### Dataset content
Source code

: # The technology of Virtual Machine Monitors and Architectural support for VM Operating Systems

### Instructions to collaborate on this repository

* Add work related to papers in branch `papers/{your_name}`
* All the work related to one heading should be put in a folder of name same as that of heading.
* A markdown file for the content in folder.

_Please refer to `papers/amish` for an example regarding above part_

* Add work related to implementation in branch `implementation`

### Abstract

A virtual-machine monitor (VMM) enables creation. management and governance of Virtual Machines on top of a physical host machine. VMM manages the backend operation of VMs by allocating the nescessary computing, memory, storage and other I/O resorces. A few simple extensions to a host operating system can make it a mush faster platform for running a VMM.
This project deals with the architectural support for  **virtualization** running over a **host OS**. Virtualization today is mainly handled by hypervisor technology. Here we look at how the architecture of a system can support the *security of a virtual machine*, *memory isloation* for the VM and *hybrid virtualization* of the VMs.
---
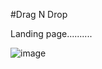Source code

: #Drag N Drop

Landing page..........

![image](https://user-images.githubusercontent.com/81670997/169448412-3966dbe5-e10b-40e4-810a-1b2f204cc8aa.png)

### Task prompt
Where a line above contains the string "memory", copy that line.

### Exercise response
A virtual-machine monitor (VMM) enables creation. management and governance of Virtual Machines on top of a physical host machine. VMM manages the backend operation of VMs by allocating the nescessary computing, memory, storage and other I/O resorces. A few simple extensions to a host operating system can make it a mush faster platform for running a VMM.
This project deals with the architectural support for  **virtualization** running over a **host OS**. Virtualization today is mainly handled by hypervisor technology. Here we look at how the architecture of a system can support the *security of a virtual machine*, *memory isloation* for the VM and *hybrid virtualization* of the VMs.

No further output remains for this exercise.